**YOUR ASSIGNMENT:** In the records below, reproduce exactly the lines from the one containing "- Realizar 3" through the one containing "Persistent Data: All", both included, and omit the pictures.

(Stored data entries)
┏━━
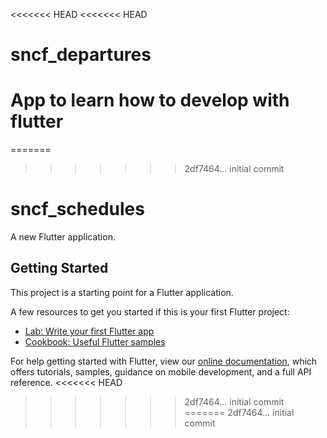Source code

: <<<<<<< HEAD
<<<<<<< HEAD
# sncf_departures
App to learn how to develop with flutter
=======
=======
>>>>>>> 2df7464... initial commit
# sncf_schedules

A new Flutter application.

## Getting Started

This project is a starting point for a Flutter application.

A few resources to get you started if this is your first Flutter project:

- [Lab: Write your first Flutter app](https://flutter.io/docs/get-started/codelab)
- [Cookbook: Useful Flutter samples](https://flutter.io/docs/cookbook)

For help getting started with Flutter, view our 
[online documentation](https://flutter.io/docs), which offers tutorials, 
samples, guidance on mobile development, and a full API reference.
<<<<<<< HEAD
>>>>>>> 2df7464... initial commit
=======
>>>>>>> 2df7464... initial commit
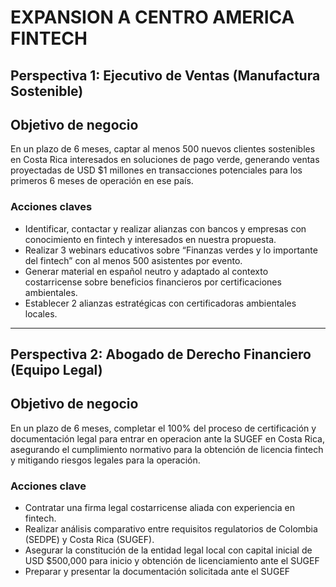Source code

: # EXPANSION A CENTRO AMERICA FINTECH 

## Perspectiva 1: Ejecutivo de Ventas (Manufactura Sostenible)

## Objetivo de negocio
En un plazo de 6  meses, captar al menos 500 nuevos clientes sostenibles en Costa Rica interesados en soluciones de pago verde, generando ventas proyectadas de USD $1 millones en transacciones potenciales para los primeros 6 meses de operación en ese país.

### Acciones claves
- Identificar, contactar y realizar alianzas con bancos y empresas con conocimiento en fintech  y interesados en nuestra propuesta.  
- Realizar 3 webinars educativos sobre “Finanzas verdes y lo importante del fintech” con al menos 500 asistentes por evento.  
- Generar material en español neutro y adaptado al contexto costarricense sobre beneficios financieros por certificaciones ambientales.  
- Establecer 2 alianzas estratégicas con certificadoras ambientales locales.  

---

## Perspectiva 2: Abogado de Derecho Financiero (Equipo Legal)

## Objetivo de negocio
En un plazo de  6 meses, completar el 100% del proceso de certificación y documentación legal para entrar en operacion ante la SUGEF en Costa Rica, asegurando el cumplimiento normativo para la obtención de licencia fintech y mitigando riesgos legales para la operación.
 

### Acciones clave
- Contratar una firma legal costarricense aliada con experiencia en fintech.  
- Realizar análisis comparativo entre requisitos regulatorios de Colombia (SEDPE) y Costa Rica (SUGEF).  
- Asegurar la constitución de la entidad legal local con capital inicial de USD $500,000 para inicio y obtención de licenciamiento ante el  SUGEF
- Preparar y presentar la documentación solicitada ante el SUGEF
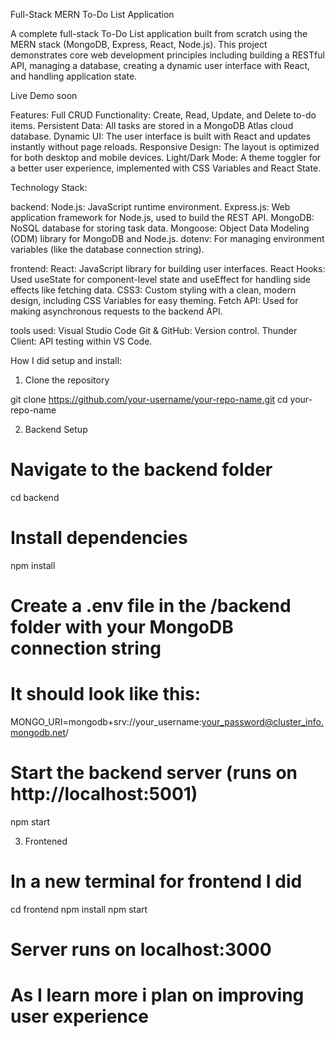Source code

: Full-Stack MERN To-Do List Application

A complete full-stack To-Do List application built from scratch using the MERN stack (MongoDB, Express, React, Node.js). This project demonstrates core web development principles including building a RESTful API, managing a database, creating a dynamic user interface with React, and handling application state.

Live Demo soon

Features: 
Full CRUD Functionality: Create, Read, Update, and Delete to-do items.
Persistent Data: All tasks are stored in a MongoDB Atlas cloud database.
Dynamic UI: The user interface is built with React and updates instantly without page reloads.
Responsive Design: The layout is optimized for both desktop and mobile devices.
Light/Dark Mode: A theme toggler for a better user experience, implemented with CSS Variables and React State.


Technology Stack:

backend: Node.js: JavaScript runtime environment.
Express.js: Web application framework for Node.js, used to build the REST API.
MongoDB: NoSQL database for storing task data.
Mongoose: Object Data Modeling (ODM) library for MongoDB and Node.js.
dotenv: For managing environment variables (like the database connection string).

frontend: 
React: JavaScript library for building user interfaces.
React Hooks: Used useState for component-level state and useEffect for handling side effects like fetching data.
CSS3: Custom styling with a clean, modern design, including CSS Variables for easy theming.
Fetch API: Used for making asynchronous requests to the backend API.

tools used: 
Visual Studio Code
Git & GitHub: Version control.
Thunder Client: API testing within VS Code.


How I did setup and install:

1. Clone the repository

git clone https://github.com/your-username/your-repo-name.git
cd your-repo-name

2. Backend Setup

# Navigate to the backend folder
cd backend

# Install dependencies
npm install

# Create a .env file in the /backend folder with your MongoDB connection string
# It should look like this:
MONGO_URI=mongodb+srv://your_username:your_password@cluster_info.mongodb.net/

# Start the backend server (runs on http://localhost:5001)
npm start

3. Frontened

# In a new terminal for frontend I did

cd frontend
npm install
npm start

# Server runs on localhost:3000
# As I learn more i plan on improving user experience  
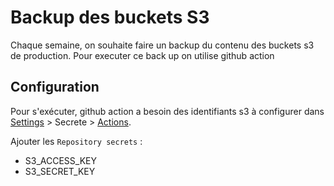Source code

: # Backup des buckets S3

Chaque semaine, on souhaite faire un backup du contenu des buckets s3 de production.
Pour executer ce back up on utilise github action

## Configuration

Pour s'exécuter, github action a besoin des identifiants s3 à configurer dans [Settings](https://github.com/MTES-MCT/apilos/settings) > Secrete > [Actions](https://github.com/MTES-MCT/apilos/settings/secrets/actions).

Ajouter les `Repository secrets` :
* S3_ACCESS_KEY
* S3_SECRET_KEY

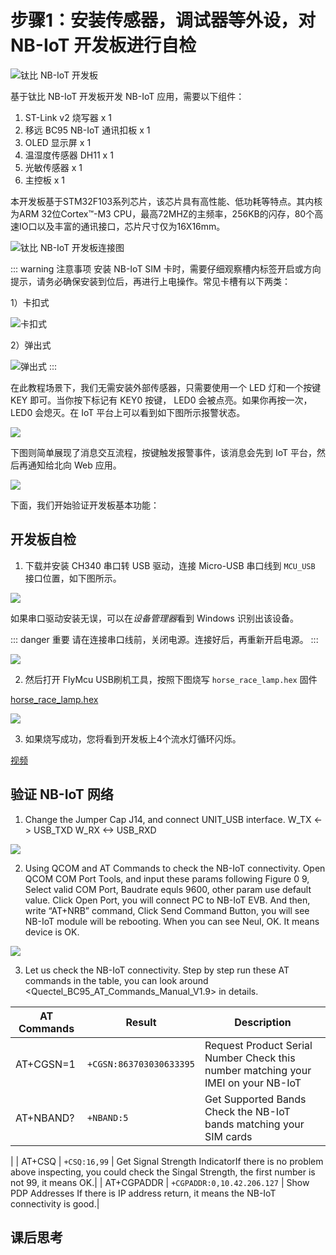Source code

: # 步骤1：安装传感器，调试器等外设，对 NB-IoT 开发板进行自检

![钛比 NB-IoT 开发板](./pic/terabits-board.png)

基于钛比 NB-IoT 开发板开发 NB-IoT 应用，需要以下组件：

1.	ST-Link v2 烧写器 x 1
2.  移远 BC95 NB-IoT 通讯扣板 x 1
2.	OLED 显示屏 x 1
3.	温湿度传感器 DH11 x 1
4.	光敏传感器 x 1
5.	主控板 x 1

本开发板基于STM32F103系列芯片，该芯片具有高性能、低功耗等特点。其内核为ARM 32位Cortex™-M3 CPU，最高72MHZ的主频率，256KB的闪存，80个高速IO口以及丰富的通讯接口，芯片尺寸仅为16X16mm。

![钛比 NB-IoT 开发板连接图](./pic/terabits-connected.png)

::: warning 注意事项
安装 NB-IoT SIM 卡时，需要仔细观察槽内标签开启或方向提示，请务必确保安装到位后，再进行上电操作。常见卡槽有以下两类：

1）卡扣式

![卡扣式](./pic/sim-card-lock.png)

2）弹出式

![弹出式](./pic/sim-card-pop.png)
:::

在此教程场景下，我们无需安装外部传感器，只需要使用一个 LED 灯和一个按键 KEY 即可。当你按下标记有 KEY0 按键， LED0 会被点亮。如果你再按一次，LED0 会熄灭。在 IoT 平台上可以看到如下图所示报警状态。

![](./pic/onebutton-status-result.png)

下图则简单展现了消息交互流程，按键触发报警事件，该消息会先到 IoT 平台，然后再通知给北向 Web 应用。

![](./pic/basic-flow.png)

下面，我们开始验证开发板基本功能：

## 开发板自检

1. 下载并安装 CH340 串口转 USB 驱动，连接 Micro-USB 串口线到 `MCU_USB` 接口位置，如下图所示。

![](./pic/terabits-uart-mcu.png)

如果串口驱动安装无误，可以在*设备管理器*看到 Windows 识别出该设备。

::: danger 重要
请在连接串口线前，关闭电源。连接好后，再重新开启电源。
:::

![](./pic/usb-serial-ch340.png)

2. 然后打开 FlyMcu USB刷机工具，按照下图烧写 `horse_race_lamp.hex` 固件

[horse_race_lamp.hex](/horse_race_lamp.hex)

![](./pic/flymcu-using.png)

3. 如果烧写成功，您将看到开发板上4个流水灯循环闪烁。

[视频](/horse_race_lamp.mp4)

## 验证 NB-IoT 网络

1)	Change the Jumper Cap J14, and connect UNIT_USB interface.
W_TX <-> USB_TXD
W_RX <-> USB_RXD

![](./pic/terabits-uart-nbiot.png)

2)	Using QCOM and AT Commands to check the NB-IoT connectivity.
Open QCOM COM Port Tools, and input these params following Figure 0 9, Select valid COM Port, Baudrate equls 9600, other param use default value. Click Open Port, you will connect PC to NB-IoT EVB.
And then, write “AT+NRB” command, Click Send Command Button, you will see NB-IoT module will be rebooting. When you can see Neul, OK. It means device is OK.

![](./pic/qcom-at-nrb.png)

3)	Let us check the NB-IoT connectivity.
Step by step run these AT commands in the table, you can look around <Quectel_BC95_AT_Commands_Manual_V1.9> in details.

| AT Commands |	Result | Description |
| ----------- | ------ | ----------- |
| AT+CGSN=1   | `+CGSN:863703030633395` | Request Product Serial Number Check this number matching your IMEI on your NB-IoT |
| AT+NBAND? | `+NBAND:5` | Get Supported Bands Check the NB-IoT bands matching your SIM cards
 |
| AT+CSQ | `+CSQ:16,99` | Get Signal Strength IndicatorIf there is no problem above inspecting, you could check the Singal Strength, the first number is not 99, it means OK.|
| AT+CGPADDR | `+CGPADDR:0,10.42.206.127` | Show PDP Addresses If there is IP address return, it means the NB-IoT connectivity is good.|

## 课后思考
┗━━
**EXERCISE SOLUTION:**
- Realizar 3 webinars educativos sobre “Finanzas verdes y lo importante del fintech” con al menos 500 asistentes por evento.  
- Generar material en español neutro y adaptado al contexto costarricense sobre beneficios financieros por certificaciones ambientales.  
- Establecer 2 alianzas estratégicas con certificadoras ambientales locales.  

---

## Perspectiva 2: Abogado de Derecho Financiero (Equipo Legal)

## Objetivo de negocio
En un plazo de  6 meses, completar el 100% del proceso de certificación y documentación legal para entrar en operacion ante la SUGEF en Costa Rica, asegurando el cumplimiento normativo para la obtención de licencia fintech y mitigando riesgos legales para la operación.
 

### Acciones clave
- Contratar una firma legal costarricense aliada con experiencia en fintech.  
- Realizar análisis comparativo entre requisitos regulatorios de Colombia (SEDPE) y Costa Rica (SUGEF).  
- Asegurar la constitución de la entidad legal local con capital inicial de USD $500,000 para inicio y obtención de licenciamiento ante el  SUGEF
- Preparar y presentar la documentación solicitada ante el SUGEF
Source code

: Full-Stack MERN To-Do List Application

A complete full-stack To-Do List application built from scratch using the MERN stack (MongoDB, Express, React, Node.js). This project demonstrates core web development principles including building a RESTful API, managing a database, creating a dynamic user interface with React, and handling application state.

Live Demo soon

Features: 
Full CRUD Functionality: Create, Read, Update, and Delete to-do items.
Persistent Data: All tasks are stored in a MongoDB Atlas cloud database.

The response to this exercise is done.